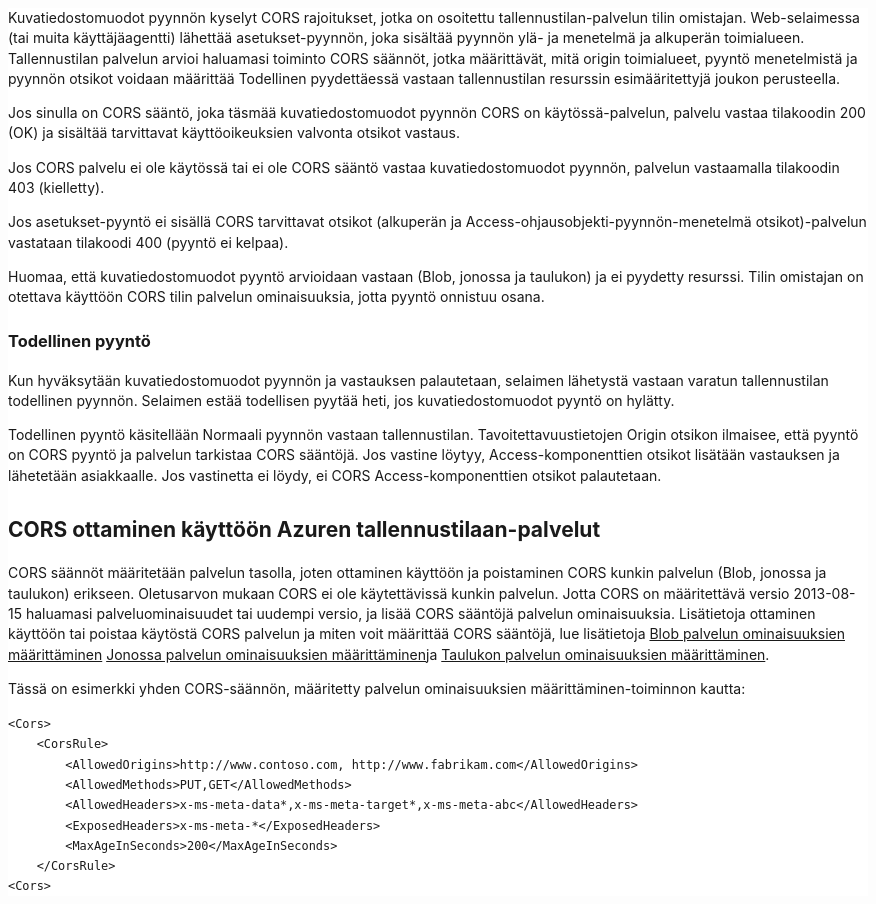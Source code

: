 Kuvatiedostomuodot pyynnön kyselyt CORS rajoitukset, jotka on osoitettu tallennustilan-palvelun tilin omistajan. Web-selaimessa (tai muita käyttäjäagentti) lähettää asetukset-pyynnön, joka sisältää pyynnön ylä- ja menetelmä ja alkuperän toimialueen. Tallennustilan palvelun arvioi haluamasi toiminto CORS säännöt, jotka määrittävät, mitä origin toimialueet, pyyntö menetelmistä ja pyynnön otsikot voidaan määrittää Todellinen pyydettäessä vastaan tallennustilan resurssin esimääritettyjä joukon perusteella.

Jos sinulla on CORS sääntö, joka täsmää kuvatiedostomuodot pyynnön CORS on käytössä-palvelun, palvelu vastaa tilakoodin 200 (OK) ja sisältää tarvittavat käyttöoikeuksien valvonta otsikot vastaus.

Jos CORS palvelu ei ole käytössä tai ei ole CORS sääntö vastaa kuvatiedostomuodot pyynnön, palvelun vastaamalla tilakoodin 403 (kielletty).

Jos asetukset-pyyntö ei sisällä CORS tarvittavat otsikot (alkuperän ja Access-ohjausobjekti-pyynnön-menetelmä otsikot)-palvelun vastataan tilakoodi 400 (pyyntö ei kelpaa).

Huomaa, että kuvatiedostomuodot pyyntö arvioidaan vastaan (Blob, jonossa ja taulukon) ja ei pyydetty resurssi. Tilin omistajan on otettava käyttöön CORS tilin palvelun ominaisuuksia, jotta pyyntö onnistuu osana.

### <a name="actual-request"></a>Todellinen pyyntö

Kun hyväksytään kuvatiedostomuodot pyynnön ja vastauksen palautetaan, selaimen lähetystä vastaan varatun tallennustilan todellinen pyynnön. Selaimen estää todellisen pyytää heti, jos kuvatiedostomuodot pyyntö on hylätty.

Todellinen pyyntö käsitellään Normaali pyynnön vastaan tallennustilan. Tavoitettavuustietojen Origin otsikon ilmaisee, että pyyntö on CORS pyyntö ja palvelun tarkistaa CORS sääntöjä. Jos vastine löytyy, Access-komponenttien otsikot lisätään vastauksen ja lähetetään asiakkaalle. Jos vastinetta ei löydy, ei CORS Access-komponenttien otsikot palautetaan.

## <a name="enabling-cors-for-the-azure-storage-services"></a>CORS ottaminen käyttöön Azuren tallennustilaan-palvelut

CORS säännöt määritetään palvelun tasolla, joten ottaminen käyttöön ja poistaminen CORS kunkin palvelun (Blob, jonossa ja taulukon) erikseen. Oletusarvon mukaan CORS ei ole käytettävissä kunkin palvelun. Jotta CORS on määritettävä versio 2013-08-15 haluamasi palveluominaisuudet tai uudempi versio, ja lisää CORS sääntöjä palvelun ominaisuuksia. Lisätietoja ottaminen käyttöön tai poistaa käytöstä CORS palvelun ja miten voit määrittää CORS sääntöjä, lue lisätietoja [Blob palvelun ominaisuuksien määrittäminen](https://msdn.microsoft.com/library/hh452235.aspx) [Jonossa palvelun ominaisuuksien määrittäminen](https://msdn.microsoft.com/library/hh452232.aspx)ja [Taulukon palvelun ominaisuuksien määrittäminen](https://msdn.microsoft.com/library/hh452240.aspx).

Tässä on esimerkki yhden CORS-säännön, määritetty palvelun ominaisuuksien määrittäminen-toiminnon kautta:

    <Cors>    
        <CorsRule>
            <AllowedOrigins>http://www.contoso.com, http://www.fabrikam.com</AllowedOrigins>
            <AllowedMethods>PUT,GET</AllowedMethods>
            <AllowedHeaders>x-ms-meta-data*,x-ms-meta-target*,x-ms-meta-abc</AllowedHeaders>
            <ExposedHeaders>x-ms-meta-*</ExposedHeaders>
            <MaxAgeInSeconds>200</MaxAgeInSeconds>
        </CorsRule>
    <Cors>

□ □ □ □ □

(THE TASK): Looking at the records above, return exactly the lines from the line with "Jos asetukset-pyyntö ei" to the line with "Kun hyväksytään kuvatiedostomuodot", both ends included.

(ANSWER TO THIS EXERCISE):
Jos asetukset-pyyntö ei sisällä CORS tarvittavat otsikot (alkuperän ja Access-ohjausobjekti-pyynnön-menetelmä otsikot)-palvelun vastataan tilakoodi 400 (pyyntö ei kelpaa).

Huomaa, että kuvatiedostomuodot pyyntö arvioidaan vastaan (Blob, jonossa ja taulukon) ja ei pyydetty resurssi. Tilin omistajan on otettava käyttöön CORS tilin palvelun ominaisuuksia, jotta pyyntö onnistuu osana.

### <a name="actual-request"></a>Todellinen pyyntö

Kun hyväksytään kuvatiedostomuodot pyynnön ja vastauksen palautetaan, selaimen lähetystä vastaan varatun tallennustilan todellinen pyynnön. Selaimen estää todellisen pyytää heti, jos kuvatiedostomuodot pyyntö on hylätty.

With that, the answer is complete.